Every other week, The Chronicle of Social Change will feature one key indicator from Kidsdata, which offers comprehensive data about the health and well being of children across California.
“Substantiation” occurs when an allegation of child abuse and/or neglect prompts an investigation, and investigators are convinced by the evidence that such an act has occurred.
The rate of substantiated child abuse and neglect cases has been declining in California, meaning that there are fewer cases of substantiated child abuse/neglect per every 1,000 children in the population.
For example, there were 12 substantiated cases of child abuse/neglect for every 1,000 kids in California under age 18 in 1998, but in 2012, there were 8.9.

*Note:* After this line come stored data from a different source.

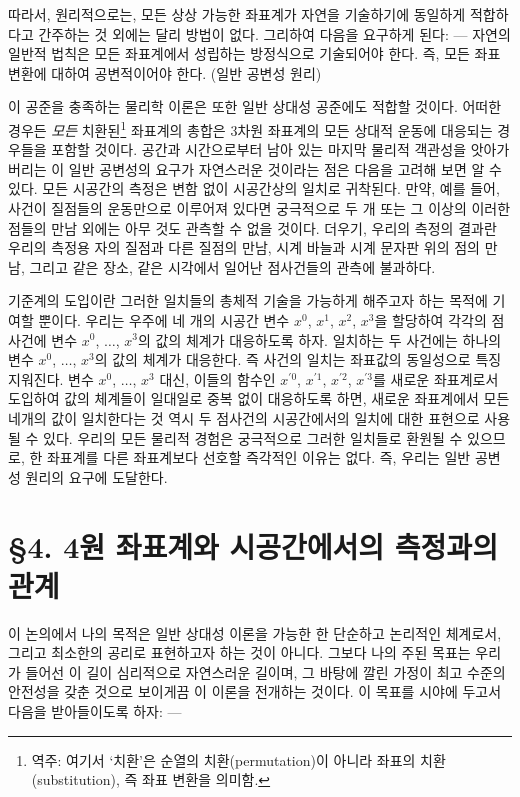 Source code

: 따라서, 원리적으로는, 모든 상상 가능한 좌표계가 자연을 기술하기에 동일하게 적합하다고 간주하는 것 외에는 달리 방법이 없다. 그리하여 다음을 요구하게 된다: --- 자연의 일반적 법칙은 모든 좌표계에서 성립하는 방정식으로 기술되어야 한다. 즉, 모든 좌표 변환에 대하여 공변적이어야 한다. (일반 공변성 원리)

이 공준을 충족하는 물리학 이론은 또한 일반 상대성 공준에도 적합할 것이다. 어떠한 경우든 \emph{모든} 치환된\footnote{역주: 여기서 `치환'은 순열의 치환(permutation)이 아니라 좌표의 치환(substitution), 즉 좌표 변환을 의미함.} 좌표계의 총합은 3차원 좌표계의 모든 상대적 운동에 대응되는 경우들을 포함할 것이다. 공간과 시간으로부터 남아 있는 마지막 물리적 객관성을 앗아가 버리는 이 일반 공변성의 요구가 자연스러운 것이라는 점은 다음을 고려해 보면 알 수 있다. 모든 시공간의 측정은 변함 없이 시공간상의 일치로 귀착된다. 만약, 예를 들어, 사건이 질점들의 운동만으로 이루어져 있다면 궁극적으로 두 개 또는 그 이상의 이러한 점들의 만남 외에는 아무 것도 관측할 수 없을 것이다. 더우기, 우리의 측정의 결과란 우리의 측정용 자의 질점과 다른 질점의 만남, 시계 바늘과 시계 문자판 위의 점의 만남, 그리고 같은 장소, 같은 시각에서 일어난 점사건들의 관측에 불과하다.

기준계의 도입이란 그러한 일치들의 총체적 기술을 가능하게 해주고자 하는 목적에 기여할 뿐이다. 우리는 우주에 네 개의 시공간 변수 $x^0$, $x^1$, $x^2$, $x^3$을 할당하여 각각의 점사건에 변수 $x^0$, $\dots$, $x^3$의 값의 체계가 대응하도록 하자. 일치하는 두 사건에는 하나의 변수 $x^0$, $\dots$, $x^3$의 값의 체계가 대응한다. 즉 사건의 일치는 좌표값의 동일성으로 특징지워진다. 변수 $x^0$, $\dots$, $x^3$ 대신, 이들의 함수인 $x^{\prime0}$, $x^{\prime1}$, $x^{\prime2}$, $x^{\prime3}$를 새로운 좌표계로서 도입하여 값의 체계들이 일대일로 중복 없이 대응하도록 하면, 새로운 좌표계에서 모든 네개의 값이 일치한다는 것 역시 두 점사건의 시공간에서의 일치에 대한 표현으로 사용될 수 있다. 우리의 모든 물리적 경험은 궁극적으로 그러한 일치들로 환원될 수 있으므로, 한 좌표계를 다른 좌표계보다 선호할 즉각적인 이유는 없다. 즉, 우리는 일반 공변성 원리의 요구에 도달한다.

\section*{\S 4. 4원 좌표계와 시공간에서의 측정과의 관계}

이 논의에서 나의 목적은 일반 상대성 이론을 가능한 한 단순하고 논리적인 체계로서, 그리고 최소한의 공리로 표현하고자 하는 것이 아니다. 그보다 나의 주된 목표는 우리가 들어선 이 길이 심리적으로 자연스러운 길이며, 그 바탕에 깔린 가정이 최고 수준의 안전성을 갖춘 것으로 보이게끔 이 이론을 전개하는 것이다. 이 목표를 시야에 두고서 다음을 받아들이도록 하자: ---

The graph below shows you, for all the substantiated cases of abuse and neglect in California in 2012, how many involved children in various age groups.
About a third of substantiated abuse and neglect in California involve children between one and five years old, with another 26 percent involving children between six and 10. The state’s age proportions among substantiated cases roughly reflect the national figures, although the Department of Health and Human Services uses different age groups.
Overall, rates of substantiated cases in the U.S. declined in 2010 and 2011, as did the total number of substantiated cases. Interestingly, the number of children involved in abuse and neglect investigations increased in 2011, up to 3,019,610 from 2,960,292 in 2010.